Former national director of public prosecutions (NDPP) Mxolisi Nxasana and other witnesses at the state capture inquiry may have to be paid fees to give evidence for the inconvenience of testifying.
Deputy Chief Justice Raymond Zondo on Wednesday gave the commission he chairs the task of exploring the possibility of providing witness fees.
”This will place the witness in the position he or she would have been in had the witness not come to give evidence,” Justice Zondo said.
He saw no reason why there should not be such a provision.
”I think that must be explored,” he said.
Nxasana had complained that he was the sole proprietor of his legal practice and that it was suffering due to his giving evidence at the commission.
"I see it is inevitable that I might have to come back,” he said.
After Nxasana concluded giving evidence, Justice Zondo asked him to liaise with the legal team on the witness fees payable.
"For somebody who is self-employed that is quite important,” he added.
The head of the commission's legal team, Paul Pretorius, said the applicable legislation relating to the payment of witness fees would be looked at.
Justice Zondo had told Nxasana that he would have to come back at a later date to finalise his evidence following the intervention of controversial former acting NDPP Nomgcobo Jiba’s advocate Vuyani Ngalwana, who questioned the fairness of the commission’s processes.
Ngalwana said his client had not been notified that Nxasana would implicate her.
He suggested that Nxasana should not be allowed to give evidence that implicated Jiba and other parties who were not notified prior to his testifying.
Ngalwana said President Cyril Ramaphosa’s decision to axe Jiba still needed to be considered by the National Assembly and there was a fear that any evidence given without prior notice could cloud the Parliament’s consideration.
However, Justice Zondo said Nxasana’s evidence was not timed by anybody to coincide with anything, adding that he gave direction that Nxasana be called to give evidence.

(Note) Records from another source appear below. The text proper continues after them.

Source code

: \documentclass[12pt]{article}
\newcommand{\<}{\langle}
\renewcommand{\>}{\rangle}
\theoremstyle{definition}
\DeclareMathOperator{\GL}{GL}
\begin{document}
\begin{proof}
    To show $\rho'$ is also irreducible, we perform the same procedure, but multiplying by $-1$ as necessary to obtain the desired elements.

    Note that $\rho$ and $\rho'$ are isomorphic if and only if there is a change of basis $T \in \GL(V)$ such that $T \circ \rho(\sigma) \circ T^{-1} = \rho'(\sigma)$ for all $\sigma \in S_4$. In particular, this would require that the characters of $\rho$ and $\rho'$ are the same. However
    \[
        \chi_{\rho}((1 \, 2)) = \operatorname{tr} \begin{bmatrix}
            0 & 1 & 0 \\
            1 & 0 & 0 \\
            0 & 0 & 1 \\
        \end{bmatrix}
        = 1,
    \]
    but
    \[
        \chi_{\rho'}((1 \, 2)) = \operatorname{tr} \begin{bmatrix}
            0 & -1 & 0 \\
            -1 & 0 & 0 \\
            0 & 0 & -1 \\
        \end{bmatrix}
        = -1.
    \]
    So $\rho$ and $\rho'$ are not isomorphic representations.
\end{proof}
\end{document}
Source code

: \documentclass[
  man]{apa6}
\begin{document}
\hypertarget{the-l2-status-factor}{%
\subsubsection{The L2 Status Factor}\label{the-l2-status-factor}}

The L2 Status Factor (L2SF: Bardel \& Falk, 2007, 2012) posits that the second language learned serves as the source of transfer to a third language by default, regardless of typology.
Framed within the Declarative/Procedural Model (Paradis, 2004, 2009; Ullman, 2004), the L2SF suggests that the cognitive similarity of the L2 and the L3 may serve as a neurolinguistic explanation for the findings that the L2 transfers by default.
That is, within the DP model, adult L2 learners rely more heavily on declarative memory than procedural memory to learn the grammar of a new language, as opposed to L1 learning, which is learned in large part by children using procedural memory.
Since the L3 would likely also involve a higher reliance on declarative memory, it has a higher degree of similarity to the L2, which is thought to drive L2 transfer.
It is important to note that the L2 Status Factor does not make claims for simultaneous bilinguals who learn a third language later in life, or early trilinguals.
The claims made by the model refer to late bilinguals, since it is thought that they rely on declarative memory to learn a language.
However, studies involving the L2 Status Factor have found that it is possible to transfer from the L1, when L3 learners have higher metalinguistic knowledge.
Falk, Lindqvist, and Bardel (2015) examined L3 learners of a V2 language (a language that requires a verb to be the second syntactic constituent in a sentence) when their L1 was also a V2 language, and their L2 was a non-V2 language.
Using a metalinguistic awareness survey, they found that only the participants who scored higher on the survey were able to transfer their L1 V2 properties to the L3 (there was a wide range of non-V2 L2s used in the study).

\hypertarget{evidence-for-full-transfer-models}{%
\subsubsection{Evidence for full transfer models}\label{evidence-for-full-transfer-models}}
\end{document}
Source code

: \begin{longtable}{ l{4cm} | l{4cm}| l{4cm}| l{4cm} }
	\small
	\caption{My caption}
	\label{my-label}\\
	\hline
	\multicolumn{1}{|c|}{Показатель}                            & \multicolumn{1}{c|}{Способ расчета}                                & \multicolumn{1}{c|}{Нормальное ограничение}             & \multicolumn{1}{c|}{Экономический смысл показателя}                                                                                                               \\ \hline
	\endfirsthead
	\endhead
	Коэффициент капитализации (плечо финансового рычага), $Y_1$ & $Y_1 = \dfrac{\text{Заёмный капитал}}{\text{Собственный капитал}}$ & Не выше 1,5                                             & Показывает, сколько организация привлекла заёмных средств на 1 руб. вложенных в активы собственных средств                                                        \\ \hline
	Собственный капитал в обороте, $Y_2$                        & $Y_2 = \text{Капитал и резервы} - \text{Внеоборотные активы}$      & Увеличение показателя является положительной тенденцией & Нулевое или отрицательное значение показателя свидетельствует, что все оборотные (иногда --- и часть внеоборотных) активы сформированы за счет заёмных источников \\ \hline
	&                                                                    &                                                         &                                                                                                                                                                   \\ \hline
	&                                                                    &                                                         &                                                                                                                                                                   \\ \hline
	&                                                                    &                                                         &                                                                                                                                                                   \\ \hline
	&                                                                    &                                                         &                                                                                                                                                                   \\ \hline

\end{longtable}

Pretorius insisted a principle that must be sacrosanct was that witnesses must believe that they were free to give evidence whatever the consequences and whoever was implicated in their testimony.
He denied that Nxasana’s evidence was timed unintentionally or intentionally to prejudice Jiba.
Nxasana had told the commission that shortly after the announcement of his appointment in August 2013, two National Prosecuting Authority (NPA) employees gave him unsolicited information, independent of each other, including an affidavit that there were NPA employees driving around his uMlazi, Durban, hometown asking people about him.
Nxasana was informed that there was a campaign by Jiba to dig dirt about him with the intention of embarrassing him so that former president Jacob Zuma removed him as NDPP.
According to Nxasana, the plan was that after his removal Jiba would then act as NDPP and possibly be permanently appointed.